In an insular town in Northern Minnesota, a series of crimes stretches two Bureau of Criminal Apprehension agents to their limits.
Harry Steinbeck is a rigid forensic scientist whose partner, Evangeline Reed, is intuitive and tends to bend rules. Both have pasts that haunt them. When Harry was a teenager, his sister vanished and was never found; Van grew up in a cult run by a charismatic grifter with an iron hand. Their latest assignment involves a cold case that’s turned hot since a body was found with a crushed skull and shotgun wounds—just like the earlier victims. Back in 1998, the entire Korhonen family was murdered while they slept in the town of Alku, where all the villagers are descendants of Finns originally driven out of their country under suspicion of witchcraft.

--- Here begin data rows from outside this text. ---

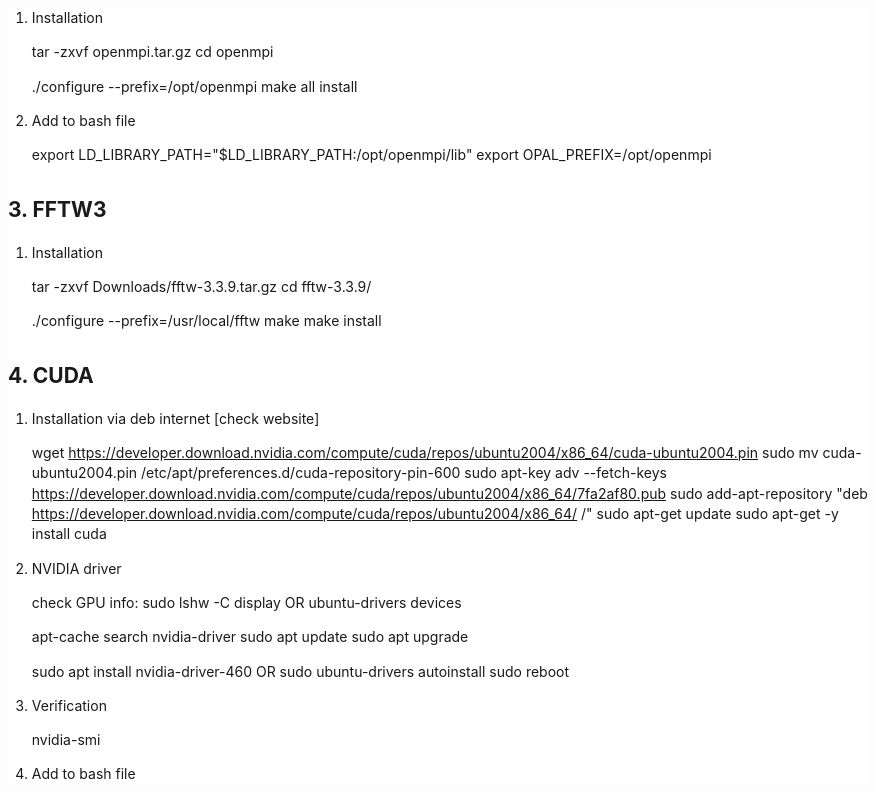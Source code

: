 1) Installation

	tar -zxvf openmpi.tar.gz
	cd openmpi

	./configure --prefix=/opt/openmpi
	make all install


2) Add to bash file

	export LD_LIBRARY_PATH="$LD_LIBRARY_PATH:/opt/openmpi/lib"
	export OPAL_PREFIX=/opt/openmpi




## 3. FFTW3 ##

1) Installation

	tar -zxvf Downloads/fftw-3.3.9.tar.gz
	cd fftw-3.3.9/

	./configure --prefix=/usr/local/fftw
	make
	make install



## 4. CUDA ##

1) Installation via deb internet [check website]

	wget https://developer.download.nvidia.com/compute/cuda/repos/ubuntu2004/x86_64/cuda-ubuntu2004.pin
	sudo mv cuda-ubuntu2004.pin /etc/apt/preferences.d/cuda-repository-pin-600
	sudo apt-key adv --fetch-keys https://developer.download.nvidia.com/compute/cuda/repos/ubuntu2004/x86_64/7fa2af80.pub
	sudo add-apt-repository "deb https://developer.download.nvidia.com/compute/cuda/repos/ubuntu2004/x86_64/ /"
	sudo apt-get update
	sudo apt-get -y install cuda

2) NVIDIA driver

	check GPU info: sudo lshw -C display OR ubuntu-drivers devices

	apt-cache search nvidia-driver
	sudo apt update
	sudo apt upgrade
	
	sudo apt install nvidia-driver-460 OR sudo ubuntu-drivers autoinstall
	sudo reboot

3) Verification

	nvidia-smi

4) Add to bash file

Almost everyone in town works at the Carlton County Treatment Center, originally a hospital, then a psychiatric institution, and now basically a nursing home for serial killers. The dead man, Peter Weiss, was a nurse there. Harry usually avoids Duluth, where his mother still lives, because he blames himself for never having found his sister. The new, or old, case just adds to his guilt and stress. All the Alku families bear a strange resemblance to one another. That includes head psychiatrist Pekka Tervo, who’s married to a dead ringer for Nurse Ratched, and who can’t admit that the old and new cases are connected. The adult residents of Alku are keeping their secrets so closely guarded that only their children can help Harry and Van find the truth.
Mystery and horror mix in a creepy novel whose suspenseful ending hints at a very special sequel.